Washed up on Circe’s island and weary from the 10-year war is Odysseus. It was less the Odysseus of cunning and strength in Homer or Virgil’s epics, but more Patrick Dillon’s version, in his book Ithaca. Even the character of Odysseus’s son, Telemachus, was similar in both Dillon and Miller’s interpretation, in that Telemachus sees the tired man, not legend, and decides the cost too high for a few lines of fame. So there is, in fact, virtue in slowing down. Goodbye afternoon piccolos.

I did empathize with Circe’s feminine vulnerability, her struggles of a mother; despite being ageless, deathless, it seems motherhood is always a bitch.

All in all, whomever the protagonist, I am simply happy to have the myths continue.

“I had no right to claim him, I knew it. But in solitary life, there are rare moments when another soul dips near yours, as start once a year brush the earth. Such constellation was he to me.
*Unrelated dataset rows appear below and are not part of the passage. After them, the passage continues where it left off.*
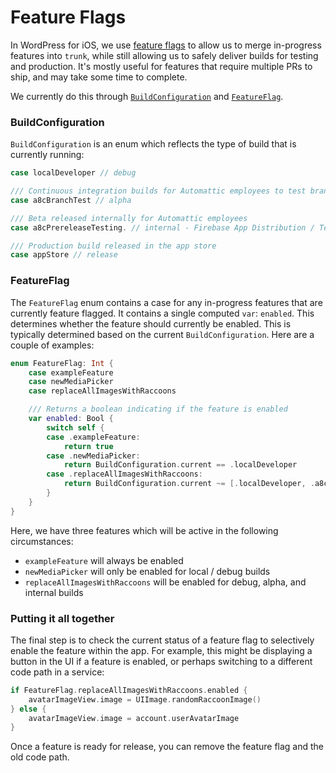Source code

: # Feature Flags

In WordPress for iOS, we use [feature flags](https://martinfowler.com/articles/feature-toggles.html) to allow us to merge in-progress features into `trunk`, while still allowing us to safely deliver builds for testing and production. It's mostly useful for features that require multiple PRs to ship, and may take some time to complete.

We currently do this through [`BuildConfiguration`](https://github.com/wordpress-mobile/WordPress-iOS/blob/trunk/WordPress/Classes/Utility/BuildInformation/BuildConfiguration.swift) and [`FeatureFlag`](https://github.com/wordpress-mobile/WordPress-iOS/blob/trunk/WordPress/Classes/Utility/BuildInformation/FeatureFlag.swift).

### BuildConfiguration

`BuildConfiguration` is an enum which reflects the type of build that is currently running:

```swift
case localDeveloper // debug

/// Continuous integration builds for Automattic employees to test branches & PRs
case a8cBranchTest // alpha

/// Beta released internally for Automattic employees
case a8cPrereleaseTesting. // internal - Firebase App Distribution / TestFlight

/// Production build released in the app store
case appStore // release
```

### FeatureFlag

The `FeatureFlag` enum contains a case for any in-progress features that are currently feature flagged. It contains a single computed `var`: `enabled`. This determines whether the feature should currently be enabled. This is typically determined based on the current `BuildConfiguration`. Here are a couple of examples:

```swift
enum FeatureFlag: Int {
    case exampleFeature
    case newMediaPicker
    case replaceAllImagesWithRaccoons

    /// Returns a boolean indicating if the feature is enabled
    var enabled: Bool {
        switch self {
        case .exampleFeature:
            return true
        case .newMediaPicker:
            return BuildConfiguration.current == .localDeveloper
        case .replaceAllImagesWithRaccoons:
            return BuildConfiguration.current ~= [.localDeveloper, .a8cBranchTest, .a8cPrereleaseTesting]
        }
    }
}
```

Here, we have three features which will be active in the following circumstances:

* `exampleFeature` will always be enabled
* `newMediaPicker` will only be enabled for local / debug builds
* `replaceAllImagesWithRaccoons` will be enabled for debug, alpha, and internal builds

### Putting it all together

The final step is to check the current status of a feature flag to selectively enable the feature within the app. For example, this might be displaying a button in the UI if a feature is enabled, or perhaps switching to a different code path in a service:

```swift
if FeatureFlag.replaceAllImagesWithRaccoons.enabled {
    avatarImageView.image = UIImage.randomRaccoonImage()
} else {
    avatarImageView.image = account.userAvatarImage
}
```

Once a feature is ready for release, you can remove the feature flag and the old code path.
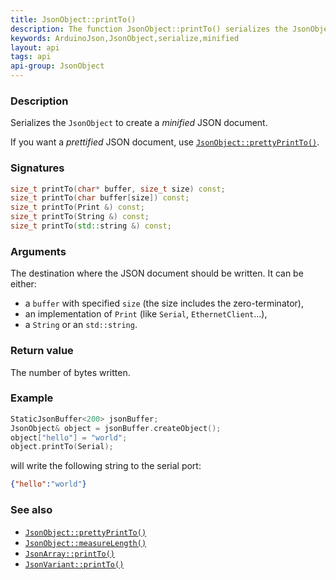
 ```yaml
---
title: JsonObject::printTo()
description: The function JsonObject::printTo() serializes the JsonObject to create a minified JSON document.
keywords: ArduinoJson,JsonObject,serialize,minified
layout: api
tags: api
api-group: JsonObject
---
```


### Description

Serializes the `JsonObject` to create a *minified* JSON document.

If you want a *prettified* JSON document, use [`JsonObject::prettyPrintTo()`]({{site.baseurl}}/api/jsonobject/prettyprintto/).

### Signatures

```c++
size_t printTo(char* buffer, size_t size) const;
size_t printTo(char buffer[size]) const;
size_t printTo(Print &) const;
size_t printTo(String &) const;
size_t printTo(std::string &) const;
```

### Arguments

The destination where the JSON document should be written.
It can be either:

* a `buffer` with specified `size` (the size includes the zero-terminator),
* an implementation of `Print` (like `Serial`, `EthernetClient`...),
* a `String` or an `std::string`.

### Return value

The number of bytes written.

### Example

```c++
StaticJsonBuffer<200> jsonBuffer;
JsonObject& object = jsonBuffer.createObject();
object["hello"] = "world";
object.printTo(Serial);
```

will write the following string to the serial port:

```json
{"hello":"world"}
```

### See also

* [`JsonObject::prettyPrintTo()`]({{site.baseurl}}/api/jsonobject/prettyprintto/)
* [`JsonObject::measureLength()`]({{site.baseurl}}/api/jsonobject/measurelength/)
* [`JsonArray::printTo()`]({{site.baseurl}}/api/jsonarray/printto/)
* [`JsonVariant::printTo()`]({{site.baseurl}}/api/jsonvariant/printto/)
 “Brides, nymphs were called, but that is not really how the world saw us. We were an endless feast laid out upon a table, beautiful and renewing. And so very bad at getting away.

Every night when he slept, I stood over his bed and told myself: tomorrow I will do better. Sometimes it was even true. Sometimes, we would run laughing down to the beach and he would sit snug in my lap as we watched the waves. His feet still kicked, his hands pulled restlessly at the skin of my arms. Yet his cheek lay on my chest, and I felt the swell and fall of his breath. My patience overflowed. Scream and scream, I thought. I can bear it.